Work item
When you reach the line containing "own AWS VPC" in the data below, begin returning lines exactly as written, and stop once the line containing "run -it kaggle/flowlight" has been returned.

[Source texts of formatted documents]
----

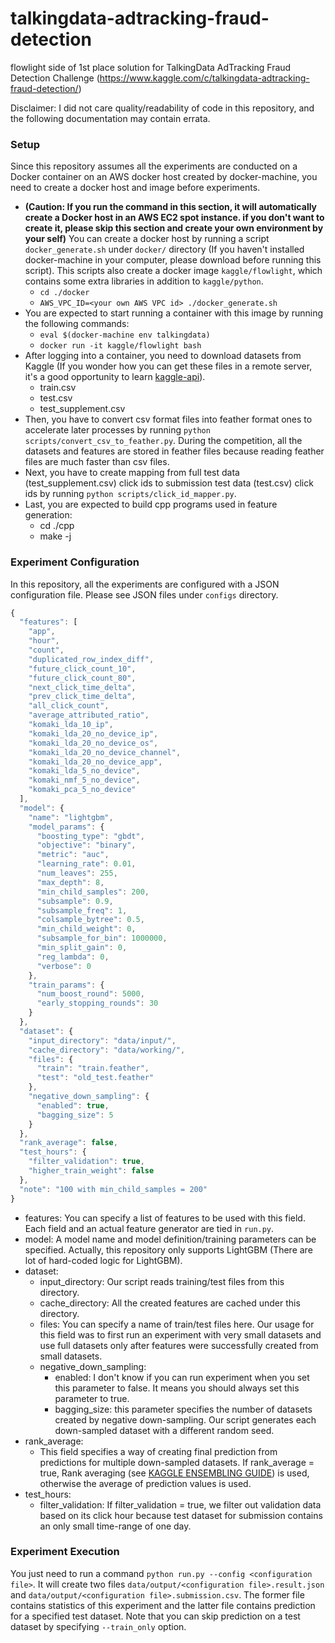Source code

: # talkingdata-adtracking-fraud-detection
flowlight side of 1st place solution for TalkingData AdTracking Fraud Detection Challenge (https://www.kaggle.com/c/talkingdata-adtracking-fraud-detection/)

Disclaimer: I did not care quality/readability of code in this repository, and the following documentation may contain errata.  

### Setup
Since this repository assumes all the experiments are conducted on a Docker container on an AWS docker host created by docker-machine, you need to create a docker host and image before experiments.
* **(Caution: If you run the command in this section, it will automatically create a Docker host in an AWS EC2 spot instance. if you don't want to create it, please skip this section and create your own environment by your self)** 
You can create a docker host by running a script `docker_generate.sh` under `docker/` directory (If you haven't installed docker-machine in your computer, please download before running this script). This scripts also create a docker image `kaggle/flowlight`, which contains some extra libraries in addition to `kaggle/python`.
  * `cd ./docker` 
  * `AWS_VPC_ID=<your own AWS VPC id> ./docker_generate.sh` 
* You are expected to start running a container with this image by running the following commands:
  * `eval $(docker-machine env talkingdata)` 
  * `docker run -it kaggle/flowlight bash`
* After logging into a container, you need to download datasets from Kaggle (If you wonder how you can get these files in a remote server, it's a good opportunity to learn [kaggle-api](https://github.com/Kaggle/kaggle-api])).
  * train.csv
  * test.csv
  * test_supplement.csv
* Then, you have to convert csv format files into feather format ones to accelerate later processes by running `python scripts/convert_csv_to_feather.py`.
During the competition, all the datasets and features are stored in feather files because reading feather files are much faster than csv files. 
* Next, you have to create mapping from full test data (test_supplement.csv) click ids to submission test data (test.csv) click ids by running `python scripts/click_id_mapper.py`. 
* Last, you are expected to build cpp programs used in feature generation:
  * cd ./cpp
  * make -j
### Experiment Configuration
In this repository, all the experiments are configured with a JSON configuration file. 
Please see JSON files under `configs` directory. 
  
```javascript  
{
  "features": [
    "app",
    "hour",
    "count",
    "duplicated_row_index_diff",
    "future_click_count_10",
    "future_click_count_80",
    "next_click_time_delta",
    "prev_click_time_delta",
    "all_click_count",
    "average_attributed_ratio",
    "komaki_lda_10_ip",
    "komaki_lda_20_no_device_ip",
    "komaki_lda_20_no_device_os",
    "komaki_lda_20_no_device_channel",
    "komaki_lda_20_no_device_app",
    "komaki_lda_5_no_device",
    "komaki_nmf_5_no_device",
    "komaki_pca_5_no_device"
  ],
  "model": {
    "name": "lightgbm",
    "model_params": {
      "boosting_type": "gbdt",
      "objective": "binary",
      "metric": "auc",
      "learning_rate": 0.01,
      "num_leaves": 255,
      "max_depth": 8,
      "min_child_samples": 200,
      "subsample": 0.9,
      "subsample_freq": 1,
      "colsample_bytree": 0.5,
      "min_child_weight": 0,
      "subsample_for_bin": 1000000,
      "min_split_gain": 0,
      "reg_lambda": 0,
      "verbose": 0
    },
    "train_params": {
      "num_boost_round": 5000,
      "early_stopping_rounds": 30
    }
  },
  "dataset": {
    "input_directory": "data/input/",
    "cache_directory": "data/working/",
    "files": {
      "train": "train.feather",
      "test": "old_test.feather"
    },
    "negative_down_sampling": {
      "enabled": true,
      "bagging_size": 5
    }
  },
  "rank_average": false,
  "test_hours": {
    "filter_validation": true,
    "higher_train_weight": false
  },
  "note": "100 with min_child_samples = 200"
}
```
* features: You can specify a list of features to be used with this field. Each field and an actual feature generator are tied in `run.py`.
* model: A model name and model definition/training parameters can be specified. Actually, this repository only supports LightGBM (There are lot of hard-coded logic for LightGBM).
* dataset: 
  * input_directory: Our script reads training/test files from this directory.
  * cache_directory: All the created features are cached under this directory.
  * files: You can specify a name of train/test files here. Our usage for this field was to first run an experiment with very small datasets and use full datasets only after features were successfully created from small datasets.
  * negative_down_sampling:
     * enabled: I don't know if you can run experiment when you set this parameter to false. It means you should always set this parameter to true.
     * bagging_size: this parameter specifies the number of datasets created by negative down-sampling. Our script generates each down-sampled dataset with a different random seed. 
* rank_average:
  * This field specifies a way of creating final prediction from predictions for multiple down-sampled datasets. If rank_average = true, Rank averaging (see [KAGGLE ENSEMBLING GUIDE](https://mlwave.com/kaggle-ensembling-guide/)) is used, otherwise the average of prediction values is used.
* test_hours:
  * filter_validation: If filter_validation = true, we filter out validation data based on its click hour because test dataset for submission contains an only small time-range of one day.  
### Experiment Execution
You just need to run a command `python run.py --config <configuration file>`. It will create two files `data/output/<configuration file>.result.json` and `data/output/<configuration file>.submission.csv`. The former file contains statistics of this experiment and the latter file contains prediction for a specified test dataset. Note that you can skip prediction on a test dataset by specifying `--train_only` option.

----

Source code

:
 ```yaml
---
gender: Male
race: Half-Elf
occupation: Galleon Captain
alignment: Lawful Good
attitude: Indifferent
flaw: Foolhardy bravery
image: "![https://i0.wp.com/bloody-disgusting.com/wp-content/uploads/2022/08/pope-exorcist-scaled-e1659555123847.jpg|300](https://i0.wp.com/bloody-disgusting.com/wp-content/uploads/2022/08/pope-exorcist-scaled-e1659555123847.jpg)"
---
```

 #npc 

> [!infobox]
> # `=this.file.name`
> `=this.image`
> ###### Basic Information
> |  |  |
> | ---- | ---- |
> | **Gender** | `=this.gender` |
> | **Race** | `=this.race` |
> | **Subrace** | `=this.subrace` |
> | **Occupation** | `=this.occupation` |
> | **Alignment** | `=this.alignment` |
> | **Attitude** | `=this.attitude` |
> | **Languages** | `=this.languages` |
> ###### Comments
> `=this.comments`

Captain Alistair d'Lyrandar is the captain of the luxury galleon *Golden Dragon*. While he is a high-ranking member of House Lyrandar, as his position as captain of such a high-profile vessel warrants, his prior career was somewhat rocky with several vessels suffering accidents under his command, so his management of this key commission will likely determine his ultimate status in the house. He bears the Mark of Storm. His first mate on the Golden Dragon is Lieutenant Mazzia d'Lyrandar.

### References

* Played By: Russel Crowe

----

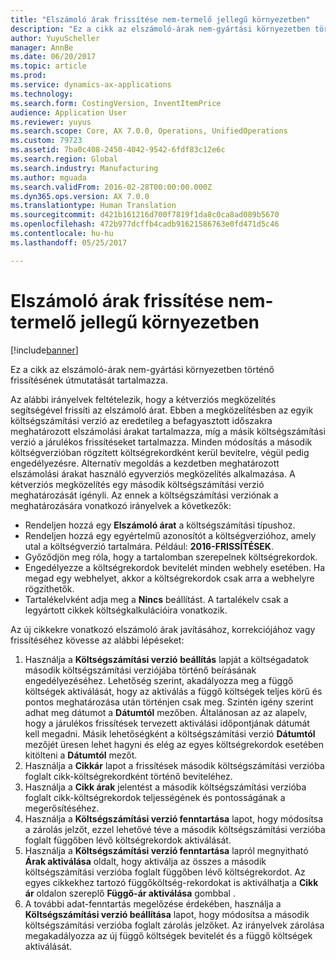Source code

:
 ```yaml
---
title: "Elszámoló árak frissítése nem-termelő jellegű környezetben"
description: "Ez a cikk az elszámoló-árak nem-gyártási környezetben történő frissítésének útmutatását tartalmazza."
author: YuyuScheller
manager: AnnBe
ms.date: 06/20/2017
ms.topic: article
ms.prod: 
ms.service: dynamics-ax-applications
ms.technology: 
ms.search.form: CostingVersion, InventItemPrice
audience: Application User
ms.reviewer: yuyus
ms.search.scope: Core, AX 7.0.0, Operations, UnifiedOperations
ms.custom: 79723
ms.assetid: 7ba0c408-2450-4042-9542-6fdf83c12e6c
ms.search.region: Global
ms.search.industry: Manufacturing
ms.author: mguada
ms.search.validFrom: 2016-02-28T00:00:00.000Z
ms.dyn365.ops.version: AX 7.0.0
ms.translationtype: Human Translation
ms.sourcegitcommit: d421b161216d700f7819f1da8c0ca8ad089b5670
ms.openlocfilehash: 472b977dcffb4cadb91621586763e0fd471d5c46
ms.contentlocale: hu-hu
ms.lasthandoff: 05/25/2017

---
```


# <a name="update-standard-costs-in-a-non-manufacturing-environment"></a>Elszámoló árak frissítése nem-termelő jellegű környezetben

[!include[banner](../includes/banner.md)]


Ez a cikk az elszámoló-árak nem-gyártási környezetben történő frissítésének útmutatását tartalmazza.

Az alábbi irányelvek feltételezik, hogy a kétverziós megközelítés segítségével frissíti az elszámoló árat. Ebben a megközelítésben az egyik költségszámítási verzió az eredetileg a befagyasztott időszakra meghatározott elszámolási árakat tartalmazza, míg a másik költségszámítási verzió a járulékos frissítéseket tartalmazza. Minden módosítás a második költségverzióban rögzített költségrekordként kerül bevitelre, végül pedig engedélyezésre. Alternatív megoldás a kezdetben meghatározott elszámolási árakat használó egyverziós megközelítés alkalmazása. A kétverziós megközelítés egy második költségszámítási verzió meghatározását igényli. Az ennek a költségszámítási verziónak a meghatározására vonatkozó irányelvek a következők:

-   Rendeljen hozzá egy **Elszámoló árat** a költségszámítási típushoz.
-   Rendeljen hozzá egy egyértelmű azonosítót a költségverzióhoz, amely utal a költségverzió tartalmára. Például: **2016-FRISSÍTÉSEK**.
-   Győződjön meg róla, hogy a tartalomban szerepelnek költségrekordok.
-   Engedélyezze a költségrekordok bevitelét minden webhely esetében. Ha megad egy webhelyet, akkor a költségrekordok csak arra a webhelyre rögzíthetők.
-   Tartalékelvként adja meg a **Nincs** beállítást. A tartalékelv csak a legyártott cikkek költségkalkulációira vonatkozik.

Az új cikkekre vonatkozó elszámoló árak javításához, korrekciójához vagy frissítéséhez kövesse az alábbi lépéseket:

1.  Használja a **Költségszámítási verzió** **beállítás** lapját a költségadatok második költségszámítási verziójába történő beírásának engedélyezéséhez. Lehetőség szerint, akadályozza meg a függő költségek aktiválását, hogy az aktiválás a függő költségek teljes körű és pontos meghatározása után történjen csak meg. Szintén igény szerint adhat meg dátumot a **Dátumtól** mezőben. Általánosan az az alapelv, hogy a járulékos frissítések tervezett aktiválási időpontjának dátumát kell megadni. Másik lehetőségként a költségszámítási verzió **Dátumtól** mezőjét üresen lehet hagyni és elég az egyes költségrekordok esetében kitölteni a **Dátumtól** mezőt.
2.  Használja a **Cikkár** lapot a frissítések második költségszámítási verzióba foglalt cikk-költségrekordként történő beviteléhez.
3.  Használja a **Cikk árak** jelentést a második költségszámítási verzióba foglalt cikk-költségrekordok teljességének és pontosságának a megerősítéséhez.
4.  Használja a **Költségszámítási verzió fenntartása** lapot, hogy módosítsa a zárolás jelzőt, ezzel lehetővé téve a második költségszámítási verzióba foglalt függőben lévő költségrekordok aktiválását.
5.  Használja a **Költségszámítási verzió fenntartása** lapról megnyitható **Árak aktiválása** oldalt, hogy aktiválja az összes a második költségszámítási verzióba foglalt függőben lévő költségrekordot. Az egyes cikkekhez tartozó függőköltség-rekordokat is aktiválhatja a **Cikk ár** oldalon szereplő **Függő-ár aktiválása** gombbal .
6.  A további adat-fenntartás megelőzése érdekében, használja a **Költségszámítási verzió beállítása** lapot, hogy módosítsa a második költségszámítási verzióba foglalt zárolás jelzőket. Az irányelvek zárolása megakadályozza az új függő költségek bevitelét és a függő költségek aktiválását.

----

Completed exercise
  * `AWS_VPC_ID=<your own AWS VPC id> ./docker_generate.sh` 
* You are expected to start running a container with this image by running the following commands:
  * `eval $(docker-machine env talkingdata)` 
  * `docker run -it kaggle/flowlight bash`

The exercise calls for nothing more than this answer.